The broken weight problem: solutions and further exploration

Tuesday, May 11th, 2010

First of all, let me say to all my readers how fantastic it felt to post a puzzle, after not posting anything for two months, and get eighteen thoughtful, insightful comments in just three days; it’s every blogger’s dream. You all are fantastic and make this a lot of fun — thanks for reading!

I thought I’d take a post just to summarize some of the responses and solutions to the broken weight problem. As many commenters realized, the solution is that the weights are of sizes 1, 3, 9, and 27. Hmm, powers of three… coincidence? Of course not!

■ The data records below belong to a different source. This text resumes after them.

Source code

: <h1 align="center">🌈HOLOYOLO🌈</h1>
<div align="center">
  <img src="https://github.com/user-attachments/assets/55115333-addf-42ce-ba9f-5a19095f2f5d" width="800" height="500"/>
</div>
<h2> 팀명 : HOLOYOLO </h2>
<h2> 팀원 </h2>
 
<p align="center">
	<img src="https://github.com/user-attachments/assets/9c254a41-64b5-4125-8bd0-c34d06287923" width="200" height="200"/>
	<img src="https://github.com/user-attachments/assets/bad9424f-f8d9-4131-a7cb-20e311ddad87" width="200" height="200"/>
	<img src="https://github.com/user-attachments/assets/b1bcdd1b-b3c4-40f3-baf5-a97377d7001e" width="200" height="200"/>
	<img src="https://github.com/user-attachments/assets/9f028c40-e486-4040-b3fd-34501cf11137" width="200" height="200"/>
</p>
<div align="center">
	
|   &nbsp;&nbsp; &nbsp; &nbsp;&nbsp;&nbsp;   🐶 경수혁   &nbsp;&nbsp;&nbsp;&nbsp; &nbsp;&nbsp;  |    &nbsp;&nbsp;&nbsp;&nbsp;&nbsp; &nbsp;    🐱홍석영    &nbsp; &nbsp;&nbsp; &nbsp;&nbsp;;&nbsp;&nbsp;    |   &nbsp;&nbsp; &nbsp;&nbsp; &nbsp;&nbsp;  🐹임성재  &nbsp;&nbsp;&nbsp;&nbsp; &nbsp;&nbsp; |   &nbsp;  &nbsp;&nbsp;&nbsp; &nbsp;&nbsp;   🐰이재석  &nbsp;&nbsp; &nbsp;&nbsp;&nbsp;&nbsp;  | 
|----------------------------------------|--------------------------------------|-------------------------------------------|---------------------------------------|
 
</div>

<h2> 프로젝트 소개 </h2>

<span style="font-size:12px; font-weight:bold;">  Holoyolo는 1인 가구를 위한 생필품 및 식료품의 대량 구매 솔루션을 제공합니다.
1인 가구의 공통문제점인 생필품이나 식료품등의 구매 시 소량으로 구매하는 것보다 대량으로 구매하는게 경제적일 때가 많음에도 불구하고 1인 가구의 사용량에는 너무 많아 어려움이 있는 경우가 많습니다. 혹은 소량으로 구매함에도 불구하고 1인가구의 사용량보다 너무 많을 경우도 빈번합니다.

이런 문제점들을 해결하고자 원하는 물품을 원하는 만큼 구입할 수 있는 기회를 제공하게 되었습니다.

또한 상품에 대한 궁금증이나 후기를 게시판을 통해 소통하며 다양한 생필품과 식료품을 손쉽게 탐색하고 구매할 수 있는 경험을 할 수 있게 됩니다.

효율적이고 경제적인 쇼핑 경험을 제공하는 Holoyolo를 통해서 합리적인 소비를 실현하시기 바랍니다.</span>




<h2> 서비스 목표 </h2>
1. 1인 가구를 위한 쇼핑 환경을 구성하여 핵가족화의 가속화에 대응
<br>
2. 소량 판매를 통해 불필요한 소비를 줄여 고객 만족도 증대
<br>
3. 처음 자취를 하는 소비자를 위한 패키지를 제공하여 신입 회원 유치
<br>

As several commenters noted, something involving base three readily presents itself if we realize that there are three possibilities for each weight: it can be on the left of the balance scale, on the right, or not on the scale at all. Since one side of the scale corresponds to adding the weight and the other side to subtracting, we are essentially writing numbers in base three, but using the digits -1, 0, and 1 instead of the usual 0, 1, 2. For example, 25 can be written as 10(-1)1, that is, 1 \cdot 27 + 0 \cdot 9 - 1 \cdot 3 + 1 \cdot 1 (if we were really going to use this system we’d want to come up with a better symbol for -1). In fact, this is known as balanced ternary, and it is a fact (as proved by a few commenters) that n digits of balanced ternary allow us to uniquely represent every integer between \pm \frac{3^n - 1}{2}. With four digits (as in the problem) we can uniquely represent every integer between -40 and 40. There was a bit of confusion in the comments about being able to represent some integers in more than one way, but I think if you try it out you will find that this is not the case.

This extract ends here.